__Exercise data__:
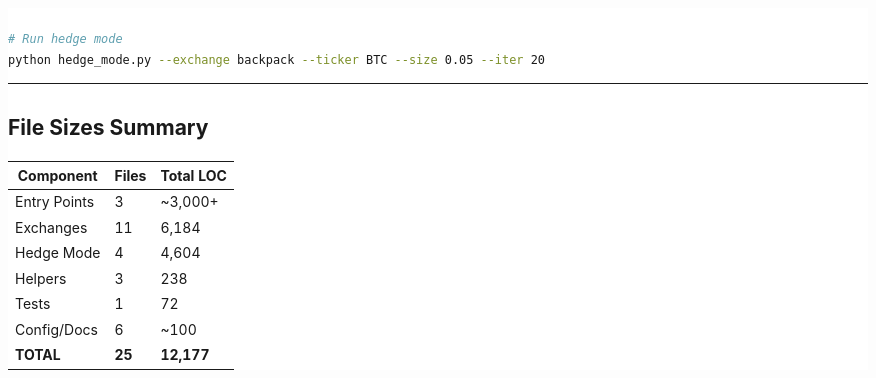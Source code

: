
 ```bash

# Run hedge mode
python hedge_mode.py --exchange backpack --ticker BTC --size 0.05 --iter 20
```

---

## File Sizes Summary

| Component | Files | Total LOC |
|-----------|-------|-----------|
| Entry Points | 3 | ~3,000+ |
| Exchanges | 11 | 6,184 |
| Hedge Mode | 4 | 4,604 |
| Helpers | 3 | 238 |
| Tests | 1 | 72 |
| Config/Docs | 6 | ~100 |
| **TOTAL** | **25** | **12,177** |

==

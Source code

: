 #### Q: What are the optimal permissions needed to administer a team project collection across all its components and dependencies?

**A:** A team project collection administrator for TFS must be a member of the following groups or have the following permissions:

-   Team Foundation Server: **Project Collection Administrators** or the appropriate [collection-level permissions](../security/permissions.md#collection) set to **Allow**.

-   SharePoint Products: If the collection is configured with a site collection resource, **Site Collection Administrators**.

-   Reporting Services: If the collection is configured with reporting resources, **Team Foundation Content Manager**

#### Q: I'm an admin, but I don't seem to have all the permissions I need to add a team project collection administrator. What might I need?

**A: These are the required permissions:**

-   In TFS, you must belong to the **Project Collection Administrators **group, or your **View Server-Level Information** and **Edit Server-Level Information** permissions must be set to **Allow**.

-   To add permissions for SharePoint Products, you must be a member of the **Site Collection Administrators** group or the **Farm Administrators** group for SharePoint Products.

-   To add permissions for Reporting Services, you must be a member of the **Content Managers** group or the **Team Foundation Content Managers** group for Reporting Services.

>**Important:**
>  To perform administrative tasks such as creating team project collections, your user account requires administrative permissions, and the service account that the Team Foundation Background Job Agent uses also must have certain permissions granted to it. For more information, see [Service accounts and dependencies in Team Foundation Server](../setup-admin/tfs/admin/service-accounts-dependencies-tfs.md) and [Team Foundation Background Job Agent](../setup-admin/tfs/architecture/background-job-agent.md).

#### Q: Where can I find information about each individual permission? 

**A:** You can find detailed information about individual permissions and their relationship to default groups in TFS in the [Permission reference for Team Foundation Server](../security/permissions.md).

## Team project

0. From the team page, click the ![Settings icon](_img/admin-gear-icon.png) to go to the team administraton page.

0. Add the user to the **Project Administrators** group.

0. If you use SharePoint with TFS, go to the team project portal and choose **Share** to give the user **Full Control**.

==

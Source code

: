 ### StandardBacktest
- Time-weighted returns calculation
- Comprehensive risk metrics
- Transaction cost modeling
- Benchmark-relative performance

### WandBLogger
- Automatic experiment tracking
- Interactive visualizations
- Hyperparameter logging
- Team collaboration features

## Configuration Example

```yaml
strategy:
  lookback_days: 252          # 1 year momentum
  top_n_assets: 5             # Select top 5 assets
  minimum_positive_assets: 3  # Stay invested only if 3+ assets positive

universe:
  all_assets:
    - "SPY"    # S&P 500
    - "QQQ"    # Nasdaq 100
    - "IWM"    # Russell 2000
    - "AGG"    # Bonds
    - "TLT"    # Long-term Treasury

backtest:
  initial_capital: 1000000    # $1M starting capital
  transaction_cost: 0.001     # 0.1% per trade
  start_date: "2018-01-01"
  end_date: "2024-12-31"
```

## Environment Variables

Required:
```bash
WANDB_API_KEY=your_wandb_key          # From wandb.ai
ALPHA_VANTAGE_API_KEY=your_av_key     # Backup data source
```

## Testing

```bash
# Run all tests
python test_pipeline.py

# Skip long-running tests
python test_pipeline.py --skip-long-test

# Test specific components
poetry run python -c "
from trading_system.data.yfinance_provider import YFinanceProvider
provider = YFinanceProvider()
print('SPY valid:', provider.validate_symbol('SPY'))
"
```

__The task__: Looking at the data above, return every line from the one with "#### Q: I'm an" down to the one with "be set to **Allow**.", exactly and inclusively.

__Answer for this exercise__:
#### Q: I'm an admin, but I don't seem to have all the permissions I need to add a team project collection administrator. What might I need?

**A: These are the required permissions:**

-   In TFS, you must belong to the **Project Collection Administrators **group, or your **View Server-Level Information** and **Edit Server-Level Information** permissions must be set to **Allow**.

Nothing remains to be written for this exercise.